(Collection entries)
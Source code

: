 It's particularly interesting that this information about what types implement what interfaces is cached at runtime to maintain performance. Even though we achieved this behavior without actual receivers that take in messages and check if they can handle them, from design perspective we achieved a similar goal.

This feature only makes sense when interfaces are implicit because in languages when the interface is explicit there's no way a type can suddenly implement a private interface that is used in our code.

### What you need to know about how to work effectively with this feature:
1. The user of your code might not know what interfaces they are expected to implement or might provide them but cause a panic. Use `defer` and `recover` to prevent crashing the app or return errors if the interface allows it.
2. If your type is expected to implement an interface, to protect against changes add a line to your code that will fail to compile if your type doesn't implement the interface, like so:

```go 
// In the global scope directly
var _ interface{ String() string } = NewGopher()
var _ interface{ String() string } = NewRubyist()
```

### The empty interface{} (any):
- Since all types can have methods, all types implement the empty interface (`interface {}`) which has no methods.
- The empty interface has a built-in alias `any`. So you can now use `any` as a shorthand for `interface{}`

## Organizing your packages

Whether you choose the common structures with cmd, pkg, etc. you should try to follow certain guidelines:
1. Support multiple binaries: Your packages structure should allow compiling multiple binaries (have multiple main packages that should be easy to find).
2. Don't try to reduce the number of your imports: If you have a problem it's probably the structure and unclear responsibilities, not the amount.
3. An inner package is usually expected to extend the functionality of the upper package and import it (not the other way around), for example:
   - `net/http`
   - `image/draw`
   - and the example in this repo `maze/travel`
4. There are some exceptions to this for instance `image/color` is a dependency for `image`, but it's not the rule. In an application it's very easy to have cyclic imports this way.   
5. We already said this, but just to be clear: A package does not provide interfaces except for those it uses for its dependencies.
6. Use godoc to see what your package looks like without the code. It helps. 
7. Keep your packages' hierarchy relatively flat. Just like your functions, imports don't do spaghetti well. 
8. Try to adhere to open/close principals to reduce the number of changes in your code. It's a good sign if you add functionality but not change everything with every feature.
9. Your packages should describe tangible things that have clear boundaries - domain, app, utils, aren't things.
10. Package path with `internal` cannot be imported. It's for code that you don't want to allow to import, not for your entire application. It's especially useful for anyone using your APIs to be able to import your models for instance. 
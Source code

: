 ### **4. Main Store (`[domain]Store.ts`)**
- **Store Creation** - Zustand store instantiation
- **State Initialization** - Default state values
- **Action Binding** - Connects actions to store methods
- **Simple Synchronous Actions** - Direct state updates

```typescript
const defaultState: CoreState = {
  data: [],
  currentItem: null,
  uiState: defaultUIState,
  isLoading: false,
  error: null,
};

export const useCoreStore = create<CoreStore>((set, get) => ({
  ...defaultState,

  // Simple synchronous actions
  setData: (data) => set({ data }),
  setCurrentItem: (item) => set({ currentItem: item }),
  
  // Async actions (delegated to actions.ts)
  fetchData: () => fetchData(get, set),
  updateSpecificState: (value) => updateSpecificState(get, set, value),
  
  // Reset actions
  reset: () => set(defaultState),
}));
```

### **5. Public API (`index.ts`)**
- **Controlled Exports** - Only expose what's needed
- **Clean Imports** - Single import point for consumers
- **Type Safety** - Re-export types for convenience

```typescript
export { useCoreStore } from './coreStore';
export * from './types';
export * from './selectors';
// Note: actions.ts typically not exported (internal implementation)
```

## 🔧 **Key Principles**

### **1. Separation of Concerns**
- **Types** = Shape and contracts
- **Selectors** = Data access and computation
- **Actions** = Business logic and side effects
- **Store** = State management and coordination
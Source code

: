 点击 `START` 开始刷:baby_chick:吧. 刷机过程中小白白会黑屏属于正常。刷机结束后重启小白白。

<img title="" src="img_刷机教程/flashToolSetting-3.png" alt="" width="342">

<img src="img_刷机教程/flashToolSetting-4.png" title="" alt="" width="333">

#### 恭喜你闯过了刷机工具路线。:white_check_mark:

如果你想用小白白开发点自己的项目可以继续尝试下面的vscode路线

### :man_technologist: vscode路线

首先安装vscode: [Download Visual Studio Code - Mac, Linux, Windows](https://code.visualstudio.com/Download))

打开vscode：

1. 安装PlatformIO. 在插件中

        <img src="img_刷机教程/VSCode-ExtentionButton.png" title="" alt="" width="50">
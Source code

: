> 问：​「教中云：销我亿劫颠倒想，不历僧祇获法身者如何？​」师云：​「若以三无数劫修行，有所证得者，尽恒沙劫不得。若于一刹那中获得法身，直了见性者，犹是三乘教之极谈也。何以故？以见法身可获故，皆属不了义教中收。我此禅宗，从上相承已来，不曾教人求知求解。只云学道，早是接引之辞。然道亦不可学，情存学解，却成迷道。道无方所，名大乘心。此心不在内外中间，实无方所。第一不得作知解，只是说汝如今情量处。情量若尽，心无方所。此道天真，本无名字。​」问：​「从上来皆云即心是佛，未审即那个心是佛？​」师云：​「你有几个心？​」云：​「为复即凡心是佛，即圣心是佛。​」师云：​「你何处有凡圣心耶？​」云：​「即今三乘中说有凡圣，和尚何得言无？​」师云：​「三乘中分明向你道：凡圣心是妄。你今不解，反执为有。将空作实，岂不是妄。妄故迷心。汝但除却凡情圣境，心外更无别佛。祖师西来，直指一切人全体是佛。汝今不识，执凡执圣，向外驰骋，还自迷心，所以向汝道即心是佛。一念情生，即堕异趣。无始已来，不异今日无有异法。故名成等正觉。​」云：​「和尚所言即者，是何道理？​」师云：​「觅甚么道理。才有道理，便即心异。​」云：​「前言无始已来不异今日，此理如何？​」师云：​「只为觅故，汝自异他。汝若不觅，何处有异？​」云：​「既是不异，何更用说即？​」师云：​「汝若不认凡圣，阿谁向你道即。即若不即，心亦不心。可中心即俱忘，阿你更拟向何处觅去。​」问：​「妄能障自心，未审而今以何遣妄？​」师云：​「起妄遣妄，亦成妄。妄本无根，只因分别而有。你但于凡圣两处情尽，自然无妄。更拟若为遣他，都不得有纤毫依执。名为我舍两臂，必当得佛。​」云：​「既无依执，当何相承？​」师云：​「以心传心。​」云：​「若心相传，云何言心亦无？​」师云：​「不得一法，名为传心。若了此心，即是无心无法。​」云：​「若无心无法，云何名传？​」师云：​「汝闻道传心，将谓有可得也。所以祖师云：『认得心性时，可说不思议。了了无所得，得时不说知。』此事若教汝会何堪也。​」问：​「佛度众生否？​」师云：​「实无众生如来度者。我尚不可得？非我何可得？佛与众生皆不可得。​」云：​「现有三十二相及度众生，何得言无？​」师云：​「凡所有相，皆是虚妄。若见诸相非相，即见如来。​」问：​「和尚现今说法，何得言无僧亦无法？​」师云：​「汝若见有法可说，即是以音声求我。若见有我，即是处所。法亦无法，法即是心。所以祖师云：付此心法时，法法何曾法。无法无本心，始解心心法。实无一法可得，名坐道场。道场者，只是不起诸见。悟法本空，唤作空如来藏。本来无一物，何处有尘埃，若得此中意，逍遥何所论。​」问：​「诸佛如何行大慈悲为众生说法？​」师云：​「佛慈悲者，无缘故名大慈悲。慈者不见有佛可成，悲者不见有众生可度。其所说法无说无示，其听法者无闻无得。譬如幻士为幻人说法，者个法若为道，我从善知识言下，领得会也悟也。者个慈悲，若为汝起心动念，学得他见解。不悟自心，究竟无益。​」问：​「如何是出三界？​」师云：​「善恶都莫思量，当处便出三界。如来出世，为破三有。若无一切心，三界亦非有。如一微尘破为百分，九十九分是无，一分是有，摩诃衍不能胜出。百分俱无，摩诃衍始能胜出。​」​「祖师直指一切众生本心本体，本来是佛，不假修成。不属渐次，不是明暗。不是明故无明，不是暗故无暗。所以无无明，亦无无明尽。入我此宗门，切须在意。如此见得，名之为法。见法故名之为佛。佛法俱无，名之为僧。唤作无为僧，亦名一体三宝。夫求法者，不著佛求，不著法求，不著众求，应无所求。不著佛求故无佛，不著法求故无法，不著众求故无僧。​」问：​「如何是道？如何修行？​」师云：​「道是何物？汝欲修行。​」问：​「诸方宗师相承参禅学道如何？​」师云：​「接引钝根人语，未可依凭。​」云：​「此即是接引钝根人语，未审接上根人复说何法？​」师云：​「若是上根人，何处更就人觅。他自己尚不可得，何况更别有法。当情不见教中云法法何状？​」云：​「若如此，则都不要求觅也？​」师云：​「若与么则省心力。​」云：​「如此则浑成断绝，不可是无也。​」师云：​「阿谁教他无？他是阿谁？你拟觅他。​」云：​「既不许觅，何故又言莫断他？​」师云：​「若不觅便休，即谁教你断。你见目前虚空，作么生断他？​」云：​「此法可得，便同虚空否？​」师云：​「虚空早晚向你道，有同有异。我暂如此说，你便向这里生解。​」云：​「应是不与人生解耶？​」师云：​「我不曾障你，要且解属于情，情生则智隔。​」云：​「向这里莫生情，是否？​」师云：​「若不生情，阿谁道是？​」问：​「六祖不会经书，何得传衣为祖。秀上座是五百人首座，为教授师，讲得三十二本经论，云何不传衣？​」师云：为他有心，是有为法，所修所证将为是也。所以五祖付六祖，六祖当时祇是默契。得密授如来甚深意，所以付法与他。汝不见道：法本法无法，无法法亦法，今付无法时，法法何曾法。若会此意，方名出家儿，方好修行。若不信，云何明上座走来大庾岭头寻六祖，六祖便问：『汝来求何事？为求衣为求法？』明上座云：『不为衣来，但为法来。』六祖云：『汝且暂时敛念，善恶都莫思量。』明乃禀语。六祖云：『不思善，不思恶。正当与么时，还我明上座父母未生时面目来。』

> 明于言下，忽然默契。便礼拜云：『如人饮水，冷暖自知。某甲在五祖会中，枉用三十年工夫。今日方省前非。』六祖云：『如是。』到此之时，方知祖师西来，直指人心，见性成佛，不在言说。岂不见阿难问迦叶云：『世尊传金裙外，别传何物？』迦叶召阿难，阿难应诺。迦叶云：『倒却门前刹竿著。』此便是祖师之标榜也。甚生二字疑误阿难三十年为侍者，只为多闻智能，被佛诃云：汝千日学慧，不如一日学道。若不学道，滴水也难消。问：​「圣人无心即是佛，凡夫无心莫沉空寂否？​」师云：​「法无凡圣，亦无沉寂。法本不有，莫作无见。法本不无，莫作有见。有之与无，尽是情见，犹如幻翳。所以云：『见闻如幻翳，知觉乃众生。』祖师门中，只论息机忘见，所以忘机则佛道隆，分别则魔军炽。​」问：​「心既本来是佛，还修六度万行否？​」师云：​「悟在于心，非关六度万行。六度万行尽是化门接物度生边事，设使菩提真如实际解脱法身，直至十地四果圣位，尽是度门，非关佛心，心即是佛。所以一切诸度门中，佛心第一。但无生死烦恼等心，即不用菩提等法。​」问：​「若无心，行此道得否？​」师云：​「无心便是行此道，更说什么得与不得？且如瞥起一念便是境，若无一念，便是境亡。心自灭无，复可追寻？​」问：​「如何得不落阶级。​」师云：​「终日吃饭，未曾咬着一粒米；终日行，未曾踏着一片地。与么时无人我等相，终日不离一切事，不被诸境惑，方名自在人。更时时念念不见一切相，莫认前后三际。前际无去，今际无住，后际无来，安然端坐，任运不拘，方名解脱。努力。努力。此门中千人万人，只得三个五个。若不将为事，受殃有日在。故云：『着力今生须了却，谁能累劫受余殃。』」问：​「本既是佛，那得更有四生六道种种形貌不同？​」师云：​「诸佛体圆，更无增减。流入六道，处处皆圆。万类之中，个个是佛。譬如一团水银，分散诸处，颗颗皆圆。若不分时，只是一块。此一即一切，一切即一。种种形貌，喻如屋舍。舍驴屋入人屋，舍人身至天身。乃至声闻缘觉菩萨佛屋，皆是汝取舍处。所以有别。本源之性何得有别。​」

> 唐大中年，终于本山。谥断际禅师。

## What you are asked to do
Print, from the entries above, the line with "1. Support multiple", the line with "### **4. Main" and all lines between them, exactly and with nothing else.

## Solution to the problem
1. Support multiple binaries: Your packages structure should allow compiling multiple binaries (have multiple main packages that should be easy to find).
2. Don't try to reduce the number of your imports: If you have a problem it's probably the structure and unclear responsibilities, not the amount.
3. An inner package is usually expected to extend the functionality of the upper package and import it (not the other way around), for example:
   - `net/http`
   - `image/draw`
   - and the example in this repo `maze/travel`
4. There are some exceptions to this for instance `image/color` is a dependency for `image`, but it's not the rule. In an application it's very easy to have cyclic imports this way.   
5. We already said this, but just to be clear: A package does not provide interfaces except for those it uses for its dependencies.
6. Use godoc to see what your package looks like without the code. It helps. 
7. Keep your packages' hierarchy relatively flat. Just like your functions, imports don't do spaghetti well. 
8. Try to adhere to open/close principals to reduce the number of changes in your code. It's a good sign if you add functionality but not change everything with every feature.
9. Your packages should describe tangible things that have clear boundaries - domain, app, utils, aren't things.
10. Package path with `internal` cannot be imported. It's for code that you don't want to allow to import, not for your entire application. It's especially useful for anyone using your APIs to be able to import your models for instance. 
Source code

: ### **4. Main Store (`[domain]Store.ts`)**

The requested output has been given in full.